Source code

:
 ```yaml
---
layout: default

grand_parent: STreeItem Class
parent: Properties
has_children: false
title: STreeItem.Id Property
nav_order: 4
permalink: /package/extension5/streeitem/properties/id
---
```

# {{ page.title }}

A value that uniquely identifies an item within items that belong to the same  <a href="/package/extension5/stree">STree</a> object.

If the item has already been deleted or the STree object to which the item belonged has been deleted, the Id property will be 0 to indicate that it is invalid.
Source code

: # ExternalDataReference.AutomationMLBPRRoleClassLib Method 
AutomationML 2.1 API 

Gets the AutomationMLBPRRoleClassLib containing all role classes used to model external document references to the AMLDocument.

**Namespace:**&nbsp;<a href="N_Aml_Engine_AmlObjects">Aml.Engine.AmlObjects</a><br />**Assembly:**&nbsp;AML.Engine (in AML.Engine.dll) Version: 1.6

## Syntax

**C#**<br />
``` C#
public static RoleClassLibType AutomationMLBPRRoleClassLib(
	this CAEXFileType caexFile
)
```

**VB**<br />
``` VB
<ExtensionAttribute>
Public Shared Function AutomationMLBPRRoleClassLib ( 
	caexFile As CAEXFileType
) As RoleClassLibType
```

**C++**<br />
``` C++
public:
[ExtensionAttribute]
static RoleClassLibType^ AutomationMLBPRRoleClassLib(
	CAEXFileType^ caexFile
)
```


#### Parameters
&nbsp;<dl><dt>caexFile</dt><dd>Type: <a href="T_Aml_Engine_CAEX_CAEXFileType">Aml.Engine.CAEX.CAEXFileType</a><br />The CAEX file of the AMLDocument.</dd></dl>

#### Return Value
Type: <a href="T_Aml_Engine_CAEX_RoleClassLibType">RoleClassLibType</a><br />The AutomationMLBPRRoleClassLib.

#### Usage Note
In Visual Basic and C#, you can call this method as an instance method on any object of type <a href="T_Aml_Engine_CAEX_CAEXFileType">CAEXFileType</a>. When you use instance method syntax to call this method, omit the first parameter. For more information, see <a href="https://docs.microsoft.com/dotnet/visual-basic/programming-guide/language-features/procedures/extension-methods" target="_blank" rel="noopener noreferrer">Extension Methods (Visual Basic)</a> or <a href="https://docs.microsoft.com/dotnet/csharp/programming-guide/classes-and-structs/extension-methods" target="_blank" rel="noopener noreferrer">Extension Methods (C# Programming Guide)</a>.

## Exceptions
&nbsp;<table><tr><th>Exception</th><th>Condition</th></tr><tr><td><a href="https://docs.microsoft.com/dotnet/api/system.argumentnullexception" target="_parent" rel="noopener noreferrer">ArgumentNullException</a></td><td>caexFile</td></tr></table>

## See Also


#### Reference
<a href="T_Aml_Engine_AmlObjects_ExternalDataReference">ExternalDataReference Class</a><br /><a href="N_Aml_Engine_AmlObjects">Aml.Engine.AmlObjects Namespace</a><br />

◆ ◆ ◆ ◆

### What you should do
Once you have read the data, reproduce all of it exactly.

### Output of the task
Source code

:
 ```yaml
---
layout: default

grand_parent: STreeItem Class
parent: Properties
has_children: false
title: STreeItem.Id Property
nav_order: 4
permalink: /package/extension5/streeitem/properties/id
---
```

# {{ page.title }}

A value that uniquely identifies an item within items that belong to the same  <a href="/package/extension5/stree">STree</a> object.

If the item has already been deleted or the STree object to which the item belonged has been deleted, the Id property will be 0 to indicate that it is invalid.
Source code

: # ExternalDataReference.AutomationMLBPRRoleClassLib Method 
AutomationML 2.1 API 

Gets the AutomationMLBPRRoleClassLib containing all role classes used to model external document references to the AMLDocument.

**Namespace:**&nbsp;<a href="N_Aml_Engine_AmlObjects">Aml.Engine.AmlObjects</a><br />**Assembly:**&nbsp;AML.Engine (in AML.Engine.dll) Version: 1.6

## Syntax

**C#**<br />
``` C#
public static RoleClassLibType AutomationMLBPRRoleClassLib(
	this CAEXFileType caexFile
)
```

**VB**<br />
``` VB
<ExtensionAttribute>
Public Shared Function AutomationMLBPRRoleClassLib ( 
	caexFile As CAEXFileType
) As RoleClassLibType
```

**C++**<br />
``` C++
public:
[ExtensionAttribute]
static RoleClassLibType^ AutomationMLBPRRoleClassLib(
	CAEXFileType^ caexFile
)
```


#### Parameters
&nbsp;<dl><dt>caexFile</dt><dd>Type: <a href="T_Aml_Engine_CAEX_CAEXFileType">Aml.Engine.CAEX.CAEXFileType</a><br />The CAEX file of the AMLDocument.</dd></dl>

#### Return Value
Type: <a href="T_Aml_Engine_CAEX_RoleClassLibType">RoleClassLibType</a><br />The AutomationMLBPRRoleClassLib.

#### Usage Note
In Visual Basic and C#, you can call this method as an instance method on any object of type <a href="T_Aml_Engine_CAEX_CAEXFileType">CAEXFileType</a>. When you use instance method syntax to call this method, omit the first parameter. For more information, see <a href="https://docs.microsoft.com/dotnet/visual-basic/programming-guide/language-features/procedures/extension-methods" target="_blank" rel="noopener noreferrer">Extension Methods (Visual Basic)</a> or <a href="https://docs.microsoft.com/dotnet/csharp/programming-guide/classes-and-structs/extension-methods" target="_blank" rel="noopener noreferrer">Extension Methods (C# Programming Guide)</a>.

## Exceptions
&nbsp;<table><tr><th>Exception</th><th>Condition</th></tr><tr><td><a href="https://docs.microsoft.com/dotnet/api/system.argumentnullexception" target="_parent" rel="noopener noreferrer">ArgumentNullException</a></td><td>caexFile</td></tr></table>

## See Also


#### Reference
<a href="T_Aml_Engine_AmlObjects_ExternalDataReference">ExternalDataReference Class</a><br /><a href="N_Aml_Engine_AmlObjects">Aml.Engine.AmlObjects Namespace</a><br />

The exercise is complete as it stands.